Amaroun, écrit aussi amaron a d’après le Dictionnaire occitan-français selon les parlers languedociens de Louis Alibert, IEO 2002 les significations suivantes:

1234.

5 6. 7.+8. 9

10

Comme je ne peux croire  que les Occitans confondent toutes ces plantes, j’ai vérifié dans le FEW et E.Rolland Flore Populaire.

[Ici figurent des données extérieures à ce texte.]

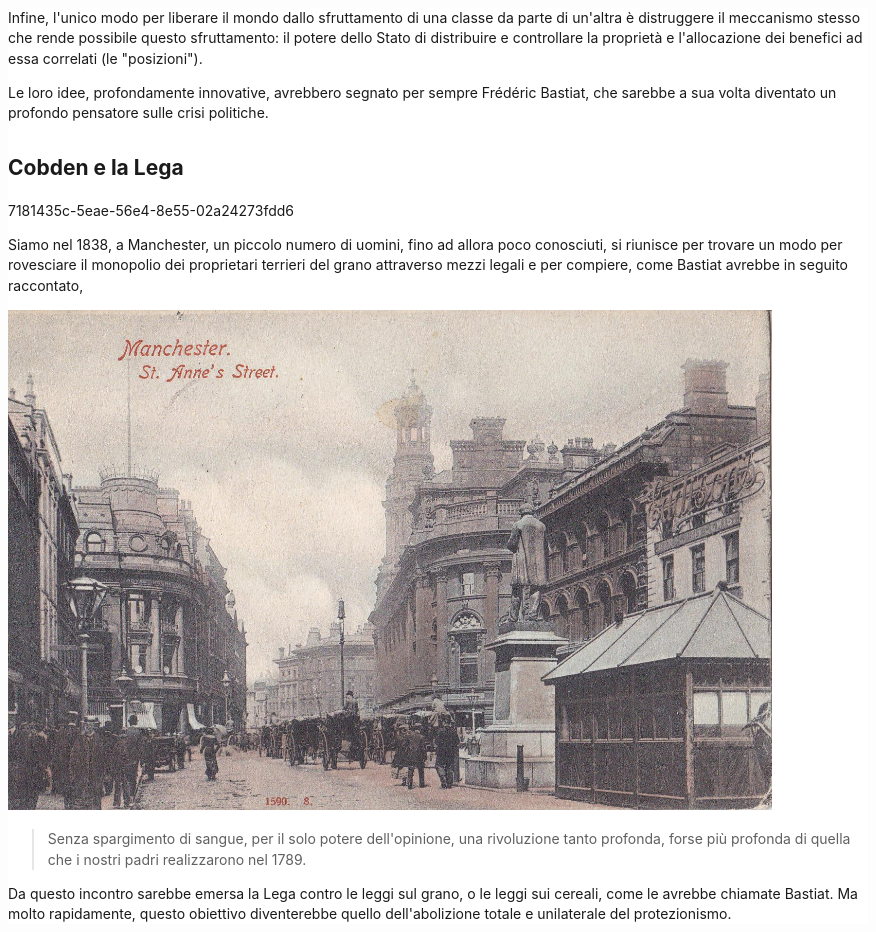 Infine, l'unico modo per liberare il mondo dallo sfruttamento di una classe da parte di un'altra è distruggere il meccanismo stesso che rende possibile questo sfruttamento: il potere dello Stato di distribuire e controllare la proprietà e l'allocazione dei benefici ad essa correlati (le "posizioni").

Le loro idee, profondamente innovative, avrebbero segnato per sempre Frédéric Bastiat, che sarebbe a sua volta diventato un profondo pensatore sulle crisi politiche.

## Cobden e la Lega

<chapterId>7181435c-5eae-56e4-8e55-02a24273fdd6</chapterId>

Siamo nel 1838, a Manchester, un piccolo numero di uomini, fino ad allora poco conosciuti, si riunisce per trovare un modo per rovesciare il monopolio dei proprietari terrieri del grano attraverso mezzi legali e per compiere, come Bastiat avrebbe in seguito raccontato,

![immagine](assets/en/037.webp)

> Senza spargimento di sangue, per il solo potere dell'opinione, una rivoluzione tanto profonda, forse più profonda di quella che i nostri padri realizzarono nel 1789.

Da questo incontro sarebbe emersa la Lega contro le leggi sul grano, o le leggi sui cereali, come le avrebbe chiamate Bastiat. Ma molto rapidamente, questo obiettivo diventerebbe quello dell'abolizione totale e unilaterale del protezionismo.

  1. Camomille puante ( = anthemis cotula L. , la maroute en français; le type amaroun  est  attesté dans tout le domaine galloroman, RollandFlore 7, 31-32). Etymologie du français maroute   : bas latin amalocia  ou le bas latin  amalusta «camomille puante» (var. lat. médiév. amarusta, amarusca, sous l’infl. d’amarus «amer», la décoction de camomille ayant un goût amer; v. amarelle et amourette). (TLF qui suit le FEW). Les formes occitanes amaroun, amarou  etc. ont la même étymologie.
  2. Ibéride amère (= iberis amara  L;  une attestation dans RollandFlore 2,104 pour les environs d’Avignon, fourni par Palun (M.), Catal. des plantes du territoire d’Avignon, 1867.Une autre dans l’Aveyron amaróu.
  3. Mélilot officinal ( attesté pour le provençal _uniquement par Réguis, cité par RollandFlore, Réguis (M.), Nomenclat. franco-provençale des plantes (dans Mém. de l’Acad. des sciences d’Aix, t. XI, 1878).
  4. Gesse sans feuilles (= lathyrus aphaca L.  RollandFlore 4, 217, FEW XXIV,303b) attesté à Marseille, dans le Gard et l’Hérault. Palun, (M.), Catal. des plantes du territoire d’Avignon, 1867, écrit amarun frisa )
  5. Pois de senteur (= Lathyrus odoratus.) Les attestations sont les même que celles du n°4.
  6. Lotier hérissé ( Lotus hispidus Desf. ex DC (Telebotanica) amaron n’est attesté qu’à Nice d’après FEW XXIV,303b).
  7. Ornithope ne se trouve ni dans RollandFlore, ni dans le FEW, parce qu’ Ornithope est un autre nom de  « coronilla« . Voir le suivant.
  8. Queue de scorpion ( aucune attestation dans RollandFlore s.v.scorpiurus ,  mais dans le chapitre arthrolobium scorpioides amarun  est son nom dans le Gard (Pouzolz), l’Hérault, la Vaucluse et les Bouches-du-Rhone. A Montpellier elle s’appelle aussi amarèla.   Synonymes de anthrolobium scorpioides : Syn.: Coronilla scorpioides L, Ornithopus scorpioides L., Arthrolobium scorpioides (L.) DC., Ornithopodium scorpioides (L.) Scop., Astrolobium scorpioides (L.) DC D’après le site Telebotanica  amarum   est un nom secondaire ou régional de la « coronille queue de scorpion« . .dans le FEW ???. )
  9. Poivre d’eau ( = persicaria hydropiper (L.) Sprach, 1841. RollandFlore 9,191-194  s.v. polygonum persicaria cite Vayssier pour l’Aveyron amouróu  (mais il s’agit d’une erreur)  et omodou négré . Cette dernière vient de Carbonel (J.), Noms pat. des cantons d’Entraygues et de Mur-de-Barrez (dans Acad. de géographie botan., 1904
  10. Marron d’Inde (Aesculus_hippocastanum)  Amarou  et marron font t partie de la famille marr-;  marron  « fruit du marronnier  ou du marronnier d’Inde a été emprunté au XIVe siècle à l’Italien.Voir TLF qui suit le FEW). Le type amarou  se trouve dans les cantons de Vaud et de Genève, en languedocien dans le Gard seulement d’après Mistral et l’ALF.

 

Amatar s’-

Amatar s’-, v.r.  « se cacher derrière une touffe, se dissimuler, s’accroupir »  cf. mato « touffe, buisson ».